L’immense Ray Lema poursuit inlassablement sa route, et de plus en plus, la mène là où il l’entend, vers un jazz nourri de son histoire et de ses traditions, clairement revendiqué inclassable. C’est là tout son sel ! L’histoire entre Ray Lema et le jazz est sous-jacente à sa musique depuis longtemps. Le premier rapprochement eut lieu avec Joachim Kühn – excusez du peu – en 1992, avec Euro-African Suite. Plus tard Ray Lema enregistrera avec Daniel Goyone, François Du Bois, avant de monter son propre quintet (Etienne Mbappé, Irving Acao, Nicolas Viccaro & Sylvain Gontard) au tournant des années 2010. Plus récemment, c’est son duo avec Laurent de Wilde qui a largement été reconnu par la presse jazz et leur a ouvert les portes de nombreuses scènes en France.

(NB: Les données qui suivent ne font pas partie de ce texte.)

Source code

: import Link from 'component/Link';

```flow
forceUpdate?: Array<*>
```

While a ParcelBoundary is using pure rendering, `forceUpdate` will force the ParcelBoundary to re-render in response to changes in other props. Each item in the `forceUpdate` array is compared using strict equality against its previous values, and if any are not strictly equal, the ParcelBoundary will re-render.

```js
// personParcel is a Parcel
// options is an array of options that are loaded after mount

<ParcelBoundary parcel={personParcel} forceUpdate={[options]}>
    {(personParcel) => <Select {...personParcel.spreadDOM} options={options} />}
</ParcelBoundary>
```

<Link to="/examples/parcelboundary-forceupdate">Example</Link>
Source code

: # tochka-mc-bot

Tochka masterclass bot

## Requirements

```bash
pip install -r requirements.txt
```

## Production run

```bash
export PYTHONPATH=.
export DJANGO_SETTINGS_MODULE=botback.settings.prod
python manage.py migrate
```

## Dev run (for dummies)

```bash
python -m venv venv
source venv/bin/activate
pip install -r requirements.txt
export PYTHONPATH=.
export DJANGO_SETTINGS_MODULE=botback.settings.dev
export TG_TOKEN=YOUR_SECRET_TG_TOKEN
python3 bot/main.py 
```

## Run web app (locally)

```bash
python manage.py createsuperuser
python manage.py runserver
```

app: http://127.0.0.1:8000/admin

Ray Lema a été révélé au public au départ avec sa rumba / funk / jazz / parfois un peu électro et surtout à nulle autre pareille et l’album Kinshasa Washington D.C. Paris en 1983, suivi plus tard par Medecine (1986), Nangadeef (1989) etc. Et sa musique aujourd’hui, puise dans ces deux grands courants.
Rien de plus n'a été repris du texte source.